Böylece Irak’ta var olan Türk-Türkmen varlığı, Osmanlı dönemi boyunca, Anadolu’dan gelen Türkler ile birlikte doruğa ulaşmıştır.
Kuzeyde özellikle de Kerkük, Erbil ve Musul’da ve yukarıda yerleşim bölgeleri olarak zikrettiğimiz şehir, kasabalarda çoğunlukta idiler. Bağdat’ta sayı bakımından Araplardan sonra ikinci büyük topluluğu oluşturan Türkler, Irak’ın diğer şehir ve kasabalarında ise genelde devletin sivil ve askerî görevini yapan, iş ve ticaret sahipleri Türkler yerleşmiştir.

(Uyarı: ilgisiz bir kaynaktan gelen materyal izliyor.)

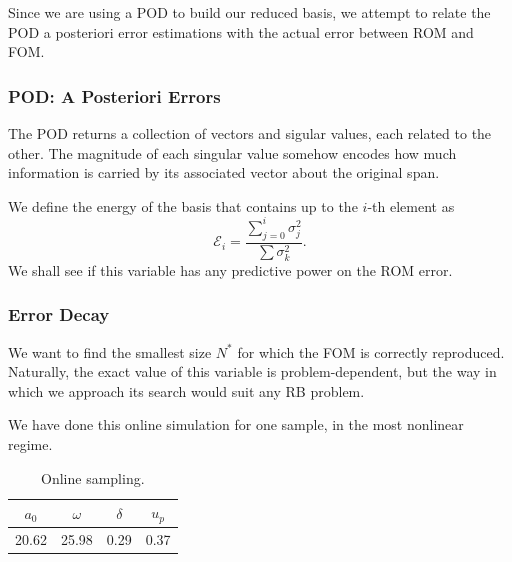 \documentclass[../../thesis.tex]{subfiles}
\begin{document}
Since we are using a POD to build our reduced basis, 
we attempt to relate the POD a posteriori error estimations with 
the actual error between ROM and FOM.

\subsubsection{POD: A Posteriori Errors}
The POD returns a collection of vectors and sigular values, each related to the other.
The magnitude of each singular value somehow encodes 
how much information is carried by its associated vector about the original span.

We define the energy of the basis that contains up to the $i$-th element as
\begin{equation}
    \mathcal{E}_i = \frac{\sum_{j=0}^{i}\sigma_j^2}{\sum \sigma_k^2}.
\end{equation}
We shall see if this variable has any predictive power on the ROM error.


\subsubsection{Error Decay}
We want to find the smallest size $N^{*}$ for which the FOM is correctly reproduced.
Naturally, the exact value of this variable is problem-dependent, 
but the way in which we approach its search would suit any RB problem.

We have done this online simulation for one sample, in the most nonlinear regime.
\begin{table}[h]
    \centering
    \caption{Online sampling.}
    \begin{tabular}{cccc}
    \toprule
        $a_0$ & $\omega$ & $\delta$ & $u_p$
        \\ \midrule
        20.62 & 25.98    & 0.29     & 0.37
        \\ \bottomrule
    \end{tabular}
\end{table}
\end{document}
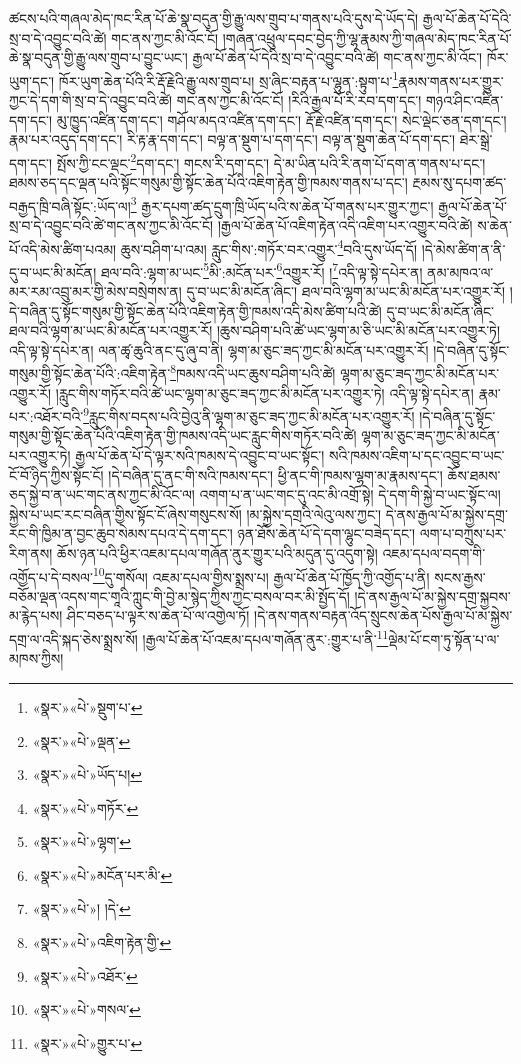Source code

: ཚངས་པའི་གཞལ་མེད་ཁང་རིན་པོ་ཆེ་སྣ་བདུན་གྱི་རྒྱུ་ལས་གྲུབ་པ་གནས་པའི་དུས་དེ་ཡོད་དེ། རྒྱལ་པོ་ཆེན་པོ་དེའི་སྲ་བ་དེ་འབྱུང་བའི་ཚེ། གང་ནས་ཀྱང་མི་འོང་ངོ། །གཞན་འཕྲུལ་དབང་བྱེད་ཀྱི་ལྷ་རྣམས་ཀྱི་གཞལ་མེད་ཁང་རིན་པོ་ཆེ་སྣ་བདུན་གྱི་རྒྱུ་ལས་གྲུབ་པ་བྱུང་ཡང་། རྒྱལ་པོ་ཆེན་པོ་དེའི་སྲ་བ་དེ་འབྱུང་བའི་ཚེ། གང་ནས་ཀྱང་མི་འོང་། ཁོར་ཡུག་དང་། ཁོར་ཡུག་ཆེན་པོའི་རི་རྡོ་རྗེའི་རྒྱུ་ལས་གྲུབ་པ། སྲ་ཞིང་བརྟན་པ་ལྷུན་:སྟུག་པ་\footnote{«སྣར་»«པེ་»སྡུག་པ་}རྣམས་གནས་པར་གྱུར་ཀྱང་དེ་དག་གི་སྲ་བ་དེ་འབྱུང་བའི་ཚེ། གང་ནས་ཀྱང་མི་འོང་ངོ། །རིའི་རྒྱལ་པོ་རི་རབ་དག་དང་། གཉའ་ཤིང་འཛིན་དག་དང་། མུ་ཁྱུད་འཛིན་དག་དང་། གཤོལ་མདའ་འཛིན་དག་དང་། རྡོ་རྗེ་འཛིན་དག་དང་། སེང་ལྡེང་ཅན་དག་དང་། རྣམ་པར་འདུད་དག་དང་། རི་རྟ་རྣ་དག་དང་། བལྟ་ན་སྡུག་པ་དག་དང་། བལྟ་ན་སྡུག་ཆེན་པོ་དག་དང་། ཐེར་སྒྲེ་དག་དང་། སྤོས་ཀྱི་ངང་ལྡང་\footnote{«སྣར་»«པེ་»ལྡན་}དག་དང་། གངས་རི་དག་དང་། དེ་མ་ཡིན་པའི་རི་ནག་པོ་དག་ན་གནས་པ་དང་། ཐམས་ཅད་དང་ལྡན་པའི་སྟོང་གསུམ་གྱི་སྟོང་ཆེན་པོའི་འཇིག་རྟེན་གྱི་ཁམས་གནས་པ་དང་། རྔམས་སུ་དཔག་ཚད་བརྒྱད་ཁྲི་བཞི་སྟོང་:ཡོད་ལ།\footnote{«སྣར་»«པེ་»ཡོད་པ།} རྒྱར་དཔག་ཚད་དྲུག་ཁྲི་ཡོད་པའི་ས་ཆེན་པོ་གནས་པར་གྱུར་ཀྱང་། རྒྱལ་པོ་ཆེན་པོ་སྲ་བ་དེ་འབྱུང་བའི་ཚེ་གང་ནས་ཀྱང་མི་འོང་ངོ། །རྒྱལ་པོ་ཆེན་པོ་འཇིག་རྟེན་འདི་འཇིག་པར་འགྱུར་བའི་ཚེ། ས་ཆེན་པོ་འདི་མེས་ཚིག་པའམ། ཆུས་བཤིག་པ་འམ། རླུང་གིས་:གཏོར་བར་འགྱུར་\footnote{«སྣར་»«པེ་»གཏོར་}བའི་དུས་ཡོད་དོ། །དེ་མེས་ཚིག་ན་ནི་དུ་བ་ཡང་མི་མངོན། ཐལ་བའི་:ལྷག་མ་ཡང་\footnote{«སྣར་»«པེ་»ལྷག་}མི་:མངོན་པར་\footnote{«སྣར་»«པེ་»མངོན་པར་མི་}འགྱུར་རོ། །\footnote{«སྣར་»«པེ་»། །དེ་}འདི་ལྟ་སྟེ་དཔེར་ན། ནམ་མཁའ་ལ་མར་རམ་འབྲུ་མར་གྱི་མེས་བསྲེགས་ན། དུ་བ་ཡང་མི་མངོན་ཞིང་། ཐལ་བའི་ལྷག་མ་ཡང་མི་མངོན་པར་འགྱུར་རོ། །དེ་བཞིན་དུ་སྟོང་གསུམ་གྱི་སྟོང་ཆེན་པོའི་འཇིག་རྟེན་གྱི་ཁམས་འདི་མེས་ཚིག་པའི་ཚེ། དུ་བ་ཡང་མི་མངོན་ཞིང་ཐལ་བའི་ལྷག་མ་ཡང་མི་མངོན་པར་འགྱུར་རོ། །ཆུས་བཤིག་པའི་ཚེ་ཡང་ལྷག་མ་ཅི་ཡང་མི་མངོན་པར་འགྱུར་ཏེ། འདི་ལྟ་སྟེ་དཔེར་ན། ལན་ཚྭ་ཆུའི་ནང་དུ་ཞུ་བ་ནི། ལྷག་མ་ཅུང་ཟད་ཀྱང་མི་མངོན་པར་འགྱུར་རོ། །དེ་བཞིན་དུ་སྟོང་གསུམ་གྱི་སྟོང་ཆེན་པོའི་:འཇིག་རྟེན་\footnote{«སྣར་»«པེ་»འཇིག་རྟེན་གྱི་}ཁམས་འདི་ཡང་ཆུས་བཤིག་པའི་ཚེ། ལྷག་མ་ཅུང་ཟད་ཀྱང་མི་མངོན་པར་འགྱུར་རོ། །རླུང་གིས་གཏོར་བའི་ཚེ་ཡང་ལྷག་མ་ཅུང་ཟད་ཀྱང་མི་མངོན་པར་འགྱུར་ཏེ། འདི་ལྟ་སྟེ་དཔེར་ན། རྣམ་པར་:འཐོར་བའི་\footnote{«སྣར་»«པེ་»འཐོར་}རླུང་གིས་བདས་པའི་བྱེའུ་ནི་ལྷག་མ་ཅུང་ཟད་ཀྱང་མི་མངོན་པར་འགྱུར་རོ། །དེ་བཞིན་དུ་སྟོང་གསུམ་གྱི་སྟོང་ཆེན་པོའི་འཇིག་རྟེན་གྱི་ཁམས་འདི་ཡང་རླུང་གིས་གཏོར་བའི་ཚེ། ལྷག་མ་ཅུང་ཟད་ཀྱང་མི་མངོན་པར་འགྱུར་ཏེ། རྒྱལ་པོ་ཆེན་པོ་དེ་ལྟར་སའི་ཁམས་དེ་འབྱུང་བ་ཡང་སྟོང་། སའི་ཁམས་འཇིག་པ་དང་འབྱུང་བ་ཡང་ངོ་བོ་ཉིད་ཀྱིས་སྟོང་ངོ། །དེ་བཞིན་དུ་ནང་གི་སའི་ཁམས་དང་། ཕྱི་ནང་གི་ཁམས་ལྷག་མ་རྣམས་དང་། ཆོས་ཐམས་ཅད་སྐྱེ་བ་ན་ཡང་གང་ནས་ཀྱང་མི་འོང་ལ། འགག་པ་ན་ཡང་གང་དུ་འང་མི་འགྲོ་སྟེ། དེ་དག་གི་སྐྱེ་བ་ཡང་སྟོང་ལ། སྐྱེས་པ་ཡང་རང་བཞིན་གྱིས་སྟོང་ངོ་ཞེས་གསུངས་སོ། །མ་སྐྱེས་དགྲའི་ལེའུ་ལས་ཀྱང་། དེ་ནས་རྒྱལ་པོ་མ་སྐྱེས་དགྲ་རང་གི་ཁྱིམ་ན་བྱང་ཆུབ་སེམས་དཔའ་དེ་དག་དང་། ཉན་ཐོས་ཆེན་པོ་དེ་དག་ལྷུང་བཟེད་དང་། ལག་པ་བཀྲུས་པར་རིག་ནས། ཆོས་ཉན་པའི་ཕྱིར་འཇམ་དཔལ་གཞོན་ནུར་གྱུར་པའི་མདུན་དུ་འདུག་སྟེ། འཇམ་དཔལ་བདག་གི་འགྱོད་པ་དེ་བསལ་\footnote{«སྣར་»«པེ་»གསལ་}དུ་གསོལ། འཇམ་དཔལ་གྱིས་སྨྲས་པ། རྒྱལ་པོ་ཆེན་པོ་ཁྱོད་ཀྱི་འགྱོད་པ་ནི། སངས་རྒྱས་བཅོམ་ལྡན་འདས་གང་གཱའི་ཀླུང་གི་བྱེ་མ་སྙེད་ཀྱིས་ཀྱང་བསལ་བར་མི་སྤྱོད་དོ། །དེ་ནས་རྒྱལ་པོ་མ་སྐྱེས་དགྲ་སྐྱབས་མ་རྙེད་པས། ཤིང་བཅད་པ་ལྟར་ས་ཆེན་པོ་ལ་འགྱེལ་ཏོ། །དེ་ནས་གནས་བརྟན་འོད་སྲུངས་ཆེན་པོས་རྒྱལ་པོ་མ་སྐྱེས་དགྲ་ལ་འདི་སྐད་ཅེས་སྨྲས་སོ། །རྒྱལ་པོ་ཆེན་པོ་འཇམ་དཔལ་གཞོན་ནུར་:གྱུར་པ་ནི་\footnote{«སྣར་»«པེ་»གྱུར་པ་}ལྡེམ་པོ་ངག་ཏུ་སྟོན་པ་ལ་མཁས་ཀྱིས།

Irak Türkleri, Osmanlıların geldikleri ilk dönemde, şehirlerde yönetim kadrolarında bulunmalarının yanı sıra, tarım ve hayvancılıkla da uğraşmakta idiler.
Ancak Türklerin, 18. yüzyıldan itibaren, Irak’ın büyük şehir ve kasabalarında yerleşmiş olanları el sanatları, esnaf ve ticaret mesleklerini de büyük ölçüde icra etmeye başlamışlardır.
19. yüzyılın ikinci yarısına gelindiğinde, Kerkük, Erbil ve Musul şehirlerinde, büyük çoğunluğunu Türklerin oluşturduğu esnaflardan; Kılıççılar, Demirciler, Kazancılar, Tenekeciler, Çubukçular, Terziler, Sarraçlar, Keçeciler, Palancılar, Basmacılar, Otrakçılar, Çarıkçılar, Boyacılar, Sarraflar, Kasaplar, Mimarlar, Attarlar, Berberler, Sebzeciler, Kebapçılar, Atçılar, Allafçılar, Lüleciler, Hamallar, Taşçılar, Bostancılar, Na’lıbentçiler, Tütüncüler, Hamamcılar, Neccarlar (Marangozlar), Bakkallar, Sağırcılar, Eskiciler, Oduncular, Ekmekçiler, Kuyumcular, Mumcular, Sabuncular, Katırcılar, Mu’sırcılar, İplikçiler ve Mazotçular faaliyet göstermekte idiler.17
Böylece bu dönem ile beraber, Irak’ta Türklerin büyük toprak sahipleri olmalarının yanı sıra, Erbil, Kerkük, Musul ve Bağdat gibi büyük şehirler ile civar kaza ve kasabalarda zengin sermaye sahibi tüccar ve esnaf olarak iktisadî hayatta da faaliyet gösterdikleri bir dönem olmuştur.18
Zira şehirleşmelerinin bir göstergesi olarak, Türk aileleri bu dönemden sonra, Bezirgân, Otrakçı, Neftçi ve Doğramacı gibi meslekleri ile tanınmaya başlanmışlardır.19
Kerkük, Erbil, Musul ve Bağdat şehirlerinde ve Türklerin çoğunluğu oluşturdukları kaza ve kasabalarda uzun zamandan beri yerleşmiş, devlet kadrolarında görev almış ve Türk kızları ile evlenmiş olan Kürt ve Arapların Türkleştiklerini söylemek mümkündür.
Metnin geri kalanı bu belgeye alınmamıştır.